#### [Work request]
Give again, word for word, the line holding "N\textordmasculine Req Asociados&" and every line after it through the end of the data below. Omit pictures.

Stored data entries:
□ □ □ □
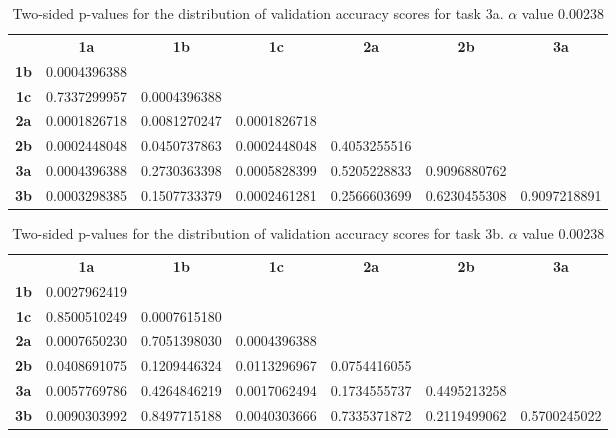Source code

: \newpage

\begin{table}[h!]
    \centering
    \begin{tabular}{ccccccc}
                & \textbf{1a}        & \textbf{1b}        & \textbf{1c}        & \textbf{2a}  & \textbf{2b}  & \textbf{3a}  \\
    \textbf{1b} & 0.0004396388 &                    &                    &              &              &              \\
    \textbf{1c} & 0.7337299957 & 0.0004396388       &                    &              &              &              \\
    \textbf{2a} & 0.0001826718 & 0.0081270247       & 0.0001826718       &              &              &              \\
    \textbf{2b} & 0.0002448048 & 0.0450737863       & 0.0002448048       & 0.4053255516 &              &              \\
    \textbf{3a} & 0.0004396388 & 0.2730363398       & 0.0005828399       & 0.5205228833 & 0.9096880762 &              \\
    \textbf{3b} & 0.0003298385 & 0.1507733379       & 0.0002461281       & 0.2566603699 & 0.6230455308 & 0.9097218891
    \end{tabular}
    \caption{Two-sided p-values for the distribution of validation accuracy scores for task 3a. \(\alpha\) value 0.00238}
    \label{tab:exp2.validation3a}
\end{table}

\begin{table}[h!]
    \centering
    \begin{tabular}{ccccccc}
                & \textbf{1a}        & \textbf{1b}        & \textbf{1c}        & \textbf{2a}  & \textbf{2b}  & \textbf{3a}  \\
    \textbf{1b} & 0.0027962419       &                    &                    &              &              &              \\
    \textbf{1c} & 0.8500510249       & 0.0007615180       &                    &              &              &              \\
    \textbf{2a} & 0.0007650230       & 0.7051398030       & 0.0004396388       &              &              &              \\
    \textbf{2b} & 0.0408691075       & 0.1209446324       & 0.0113296967       & 0.0754416055 &              &              \\
    \textbf{3a} & 0.0057769786       & 0.4264846219       & 0.0017062494       & 0.1734555737 & 0.4495213258 &              \\
    \textbf{3b} & 0.0090303992       & 0.8497715188       & 0.0040303666       & 0.7335371872 & 0.2119499062 & 0.5700245022
    \end{tabular}
    \caption{Two-sided p-values for the distribution of validation accuracy scores for task 3b. \(\alpha\) value 0.00238}
    \label{tab:exp2.validation3b}
\end{table}

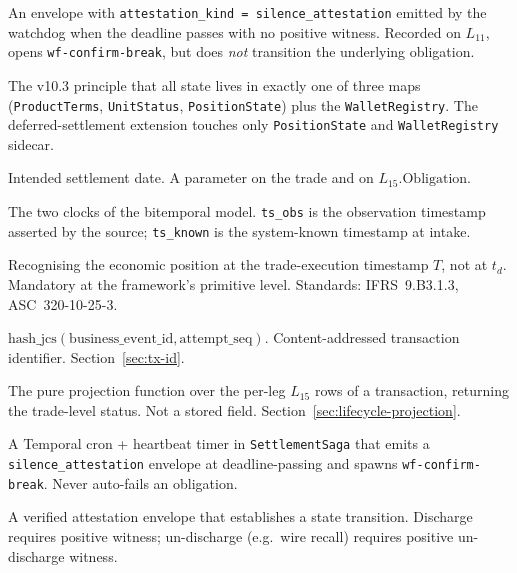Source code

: \documentclass[11pt,a4paper]{article}
\begin{document}
\begin{description}[style=nextline,leftmargin=1.5em]
\item[\texttt{silence\_attestation}] An envelope with \texttt{attestation\_kind = silence\_attestation} emitted by the watchdog when the deadline passes with no positive witness. Recorded on $L_{11}$, opens \texttt{wf-confirm-break}, but does \emph{not} transition the underlying obligation.

\item[StatesHome] The v10.3 principle that all state lives in exactly one of three maps (\texttt{ProductTerms}, \texttt{UnitStatus}, \texttt{PositionState}) plus the \texttt{WalletRegistry}. The deferred-settlement extension touches only \texttt{PositionState} and \texttt{WalletRegistry} sidecar.

\item[$t_d$] Intended settlement date. A parameter on the trade and on $L_{15}.\mathrm{Obligation}$.

\item[$t_{\mathrm{obs}}$ / $t_{\mathrm{known}}$] The two clocks of the bitemporal model. \texttt{ts\_obs} is the observation timestamp asserted by the source; \texttt{ts\_known} is the system-known timestamp at intake.

\item[Trade-date accounting] Recognising the economic position at the trade-execution timestamp $T$, not at $t_d$. Mandatory at the framework's primitive level. Standards: IFRS~9.B3.1.3, ASC~320-10-25-3.

\item[$\mathrm{tx\_id}$] $\mathrm{hash\_jcs}(\mathrm{business\_event\_id}, \mathrm{attempt\_seq})$. Content-addressed transaction identifier. Section~\ref{sec:tx-id}.

\item[\texttt{tx\_status}(tx)] The pure projection function over the per-leg $L_{15}$ rows of a transaction, returning the trade-level status. Not a stored field. Section~\ref{sec:lifecycle-projection}.

\item[Watchdog] A Temporal cron + heartbeat timer in \texttt{SettlementSaga} that emits a \texttt{silence\_attestation} envelope at deadline-passing and spawns \texttt{wf-confirm-break}. Never auto-fails an obligation.

\item[Witness] A verified attestation envelope that establishes a state transition. Discharge requires positive witness; un-discharge (e.g.\ wire recall) requires positive un-discharge witness.

\end{description}
\end{document}
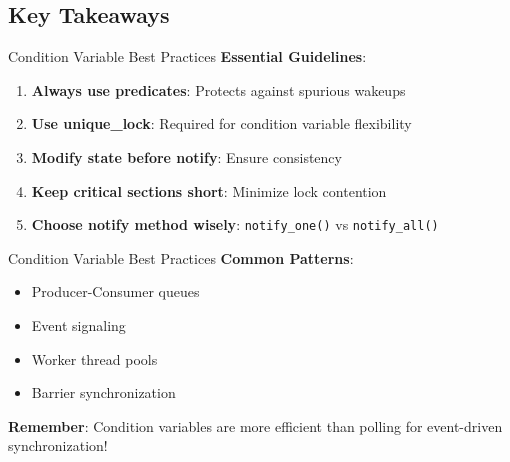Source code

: \subsection{Key Takeaways}
\begin{frame}{Condition Variable Best Practices}
	\textbf{Essential Guidelines}:
	\begin{enumerate}
		\item \textbf{Always use predicates}: Protects against spurious wakeups
		\item \textbf{Use unique\_lock}: Required for condition variable flexibility
		\item \textbf{Modify state before notify}: Ensure consistency
		\item \textbf{Keep critical sections short}: Minimize lock contention
		\item \textbf{Choose notify method wisely}: \texttt{notify\_one()} vs \texttt{notify\_all()}
	\end{enumerate}
\end{frame}

\begin{frame}{Condition Variable Best Practices}
	\textbf{Common Patterns}:
	\begin{itemize}
		\item Producer-Consumer queues
		\item Event signaling
		\item Worker thread pools
		\item Barrier synchronization
	\end{itemize}

	\vspace{1em}
	\textbf{Remember}: Condition variables are more efficient than polling for event-driven synchronization!
\end{frame}
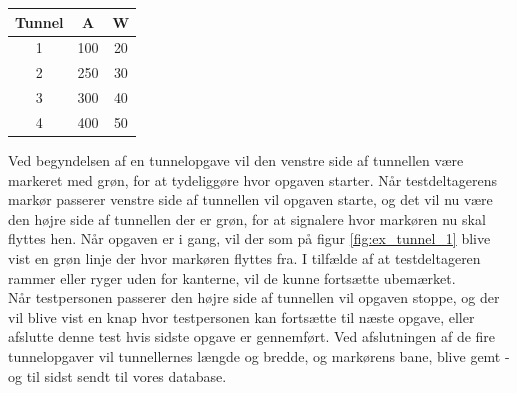 \begin{center}
	\begin{tabular}{c c c}
		Tunnel & A & W \\
		\hline
		1 & 100 & 20 \\
		2 & 250 & 30 \\
		3 & 300 & 40 \\
		4 & 400 & 50 \\
	\end{tabular}
	\label{tab:tunnelopgave}
\end{center}
Ved begyndelsen af en tunnelopgave vil den venstre side af tunnellen være markeret med grøn, for at tydeliggøre hvor opgaven starter. Når testdeltagerens markør passerer venstre side af tunnellen vil opgaven starte, og det vil nu være den højre side af tunnellen der er grøn, for at signalere hvor markøren nu skal flyttes hen. Når opgaven er i gang, vil der som på figur \ref{fig:ex_tunnel_1} blive vist en grøn linje der hvor markøren flyttes fra. I tilfælde af at testdeltageren rammer eller ryger uden for kanterne, vil de kunne fortsætte ubemærket.\\
Når testpersonen passerer den højre side af tunnellen vil opgaven stoppe, og der vil blive vist en knap hvor testpersonen kan fortsætte til næste opgave, eller afslutte denne test hvis sidste opgave er gennemført. Ved afslutningen af de fire tunnelopgaver vil tunnellernes længde og bredde, og markørens bane, blive gemt - og til sidst sendt til vores database.

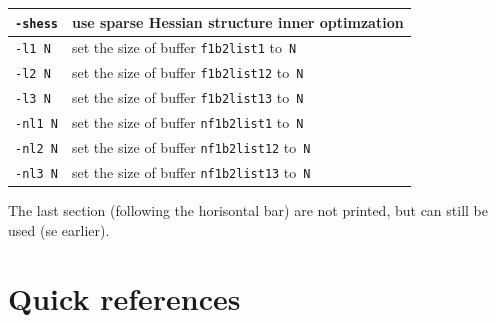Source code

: \documentclass[12pt,letter,reqno]{book}
\begin{document}
\begin{center}
\begin{tabular}{ll}
\texttt{-shess} &         use sparse Hessian structure inner optimzation\\
\hline
\texttt{-l1 N} & set the size of buffer \texttt{f1b2list1} to~\texttt{N}  \\
\texttt{-l2 N} & set the size of buffer \texttt{f1b2list12} to~\texttt{N}  \\
\texttt{-l3 N} & set the size of buffer \texttt{f1b2list13} to~\texttt{N}  \\
\texttt{-nl1 N} & set the size of buffer \texttt{nf1b2list1} to~\texttt{N} \\
\texttt{-nl2 N} & set the size of buffer \texttt{nf1b2list12} to~\texttt{N} \\
\texttt{-nl3 N} & set the size of buffer \texttt{nf1b2list13} to~\texttt{N} \\\hline
\end{tabular}
\end{center}
The last section (following the horisontal bar) are not printed, but can still be used (se earlier).


\chapter{Quick references}
\label{sec:quick}
\end{document}
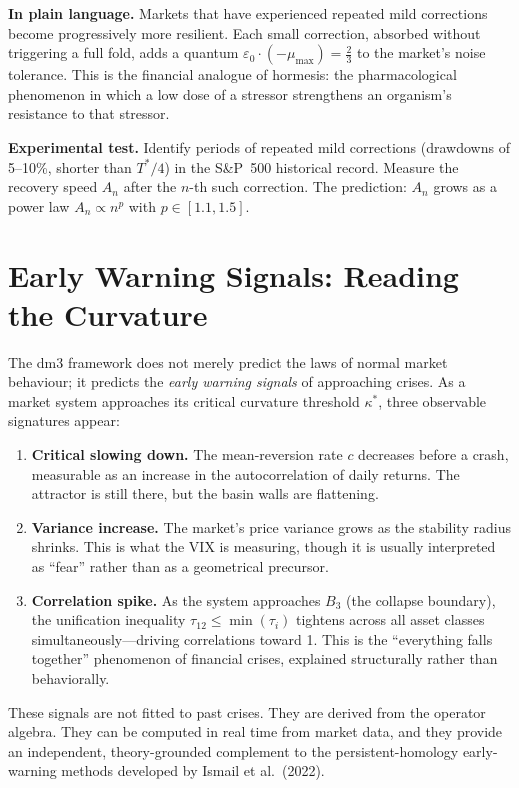 \documentclass[12pt, oneside]{book}
\theoremstyle{plain}
\theoremstyle{definition}
\theoremstyle{remark}
\begin{document}
\textbf{In plain language.} Markets that have experienced repeated
mild corrections become progressively more resilient. Each small
correction, absorbed without triggering a full fold, adds a
quantum $\varepsilon_0 \cdot (-\mu_{\max}) = \frac{2}{3}$ to
the market's noise tolerance. This is the financial analogue
of hormesis: the pharmacological phenomenon in which a low dose
of a stressor strengthens an organism's resistance to that stressor.

\textbf{Experimental test.} Identify periods of repeated mild
corrections (drawdowns of 5--10\%, shorter than $T^*/4$) in
the S\&P~500 historical record. Measure the recovery speed
$A_n$ after the $n$-th such correction. The prediction: $A_n$
grows as a power law $A_n \propto n^p$ with $p \in [1.1, 1.5]$.

\section{Early Warning Signals: Reading the Curvature}

The dm3 framework does not merely predict the laws of normal
market behaviour; it predicts the \emph{early warning signals}
of approaching crises. As a market system approaches its critical
curvature threshold $\kappa^*$, three observable signatures appear:

\begin{enumerate}
  \item \textbf{Critical slowing down.} The mean-reversion rate
    $c$ decreases before a crash, measurable as an increase
    in the autocorrelation of daily returns. The attractor
    is still there, but the basin walls are flattening.
  \item \textbf{Variance increase.} The market's price variance
    grows as the stability radius shrinks. This is what the VIX
    is measuring, though it is usually interpreted as ``fear''
    rather than as a geometrical precursor.
  \item \textbf{Correlation spike.} As the system approaches
    $B_3$ (the collapse boundary), the unification inequality
    $\tau_{12} \leq \min(\tau_i)$ tightens across all asset
    classes simultaneously---driving correlations toward 1.
    This is the ``everything falls together'' phenomenon of
    financial crises, explained structurally rather than behaviorally.
\end{enumerate}

These signals are not fitted to past crises. They are derived
from the operator algebra. They can be computed in real time
from market data, and they provide an independent, theory-grounded
complement to the persistent-homology early-warning methods
developed by Ismail et al.\ (2022).
\end{document}
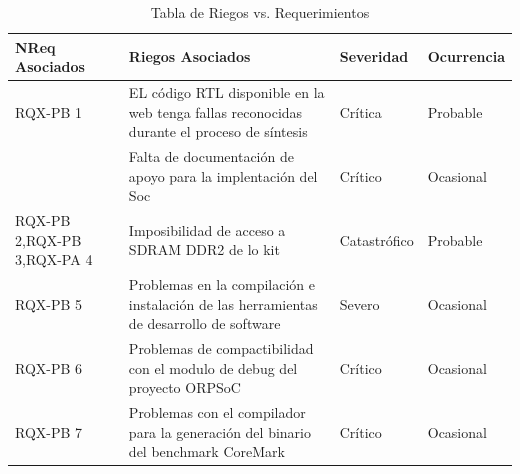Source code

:\begin{table}[h!]
		\centering
		\begin{tabular}{ p{2.5cm} p{9cm} p{2cm} p{2cm} }
		\hline 
		\rowcolor[gray]{0.8} N\textordmasculine Req Asociados& Riegos Asociados & Severidad  & Ocurrencia \\
		\hline
		RQX-PB 1& EL código RTL disponible en la web tenga fallas reconocidas durante el proceso de síntesis & Crítica       & Probable \\
		\hline				
				& Falta de documentación de apoyo para la implentación
del Soc & Crítico & Ocasional\\	 
		\hline
		RQX-PB 2,RQX-PB 3,RQX-PA 4 & Imposibilidad de acceso a SDRAM DDR2 de lo kit& Catastrófico & Probable\\
		\hline
		RQX-PB 5&Problemas en la compilación e instalación de las herramientas de desarrollo de software  & Severo  &  Ocasional\\ 
		\hline
		RQX-PB 6& Problemas de compactibilidad con el modulo de debug del proyecto ORPSoC  & Crítico&  Ocasional\\
		\hline
		RQX-PB 7 & Problemas con el compilador para la generación del binario del benchmark CoreMark  & Crítico&  Ocasional\\
		\hline
		\end{tabular}
		\caption{Tabla de Riegos vs. Requerimientos}
		\end{table}

\newpage

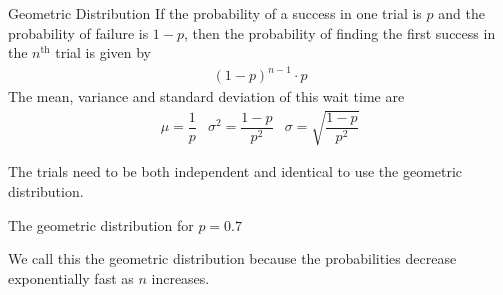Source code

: \documentclass{beamer}
\begin{document}
\begin{frame}
  \begin{block}{Geometric Distribution}
    If the probability of a success in one trial is $p$ and the probability of failure is $1-p$, then the probability of finding the first success in the ${n}^{\text{th}}$ trial is given by
    \begin{equation*}
      \begin{aligned}
        {(1-p)}^{n-1}\cdot p
      \end{aligned}
    \end{equation*}
    The mean, variance and standard deviation of this wait time are
    \begin{equation*}
      \begin{array}{lll}
        \mu=\dfrac{1}{p} &
        \sigma^2=\dfrac{1-p}{p^2} &
        \sigma=\sqrt{\dfrac{1-p}{p^2}}
      \end{array}
    \end{equation*}
  \end{block}\pause

  \begin{note}
    The trials need to be both independent and identical to use the geometric distribution.
  \end{note}
\end{frame}

\begin{frame}
  \begin{example}
    The geometric distribution for $p=0.7$ 
    \begin{center}
    \end{center}
  \end{example}\pause

  \begin{note}
    We call this the geometric distribution because the probabilities decrease exponentially fast as $n$ increases.
  \end{note}
\end{frame}
\end{document}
□ □ □ □
#### [Solution to this exercise]
		\rowcolor[gray]{0.8} N\textordmasculine Req Asociados& Riegos Asociados & Severidad  & Ocurrencia \\
		\hline
		RQX-PB 1& EL código RTL disponible en la web tenga fallas reconocidas durante el proceso de síntesis & Crítica       & Probable \\
		\hline				
				& Falta de documentación de apoyo para la implentación
del Soc & Crítico & Ocasional\\	 
		\hline
		RQX-PB 2,RQX-PB 3,RQX-PA 4 & Imposibilidad de acceso a SDRAM DDR2 de lo kit& Catastrófico & Probable\\
		\hline
		RQX-PB 5&Problemas en la compilación e instalación de las herramientas de desarrollo de software  & Severo  &  Ocasional\\ 
		\hline
		RQX-PB 6& Problemas de compactibilidad con el modulo de debug del proyecto ORPSoC  & Crítico&  Ocasional\\
		\hline
		RQX-PB 7 & Problemas con el compilador para la generación del binario del benchmark CoreMark  & Crítico&  Ocasional\\
		\hline
		\end{tabular}
		\caption{Tabla de Riegos vs. Requerimientos}
		\end{table}

\newpage

Source code

: \documentclass{beamer}
\begin{document}
\begin{frame}
  \begin{block}{Geometric Distribution}
    If the probability of a success in one trial is $p$ and the probability of failure is $1-p$, then the probability of finding the first success in the ${n}^{\text{th}}$ trial is given by
    \begin{equation*}
      \begin{aligned}
        {(1-p)}^{n-1}\cdot p
      \end{aligned}
    \end{equation*}
    The mean, variance and standard deviation of this wait time are
    \begin{equation*}
      \begin{array}{lll}
        \mu=\dfrac{1}{p} &
        \sigma^2=\dfrac{1-p}{p^2} &
        \sigma=\sqrt{\dfrac{1-p}{p^2}}
      \end{array}
    \end{equation*}
  \end{block}\pause

  \begin{note}
    The trials need to be both independent and identical to use the geometric distribution.
  \end{note}
\end{frame}

\begin{frame}
  \begin{example}
    The geometric distribution for $p=0.7$ 
    \begin{center}
    \end{center}
  \end{example}\pause

  \begin{note}
    We call this the geometric distribution because the probabilities decrease exponentially fast as $n$ increases.
  \end{note}
\end{frame}
\end{document}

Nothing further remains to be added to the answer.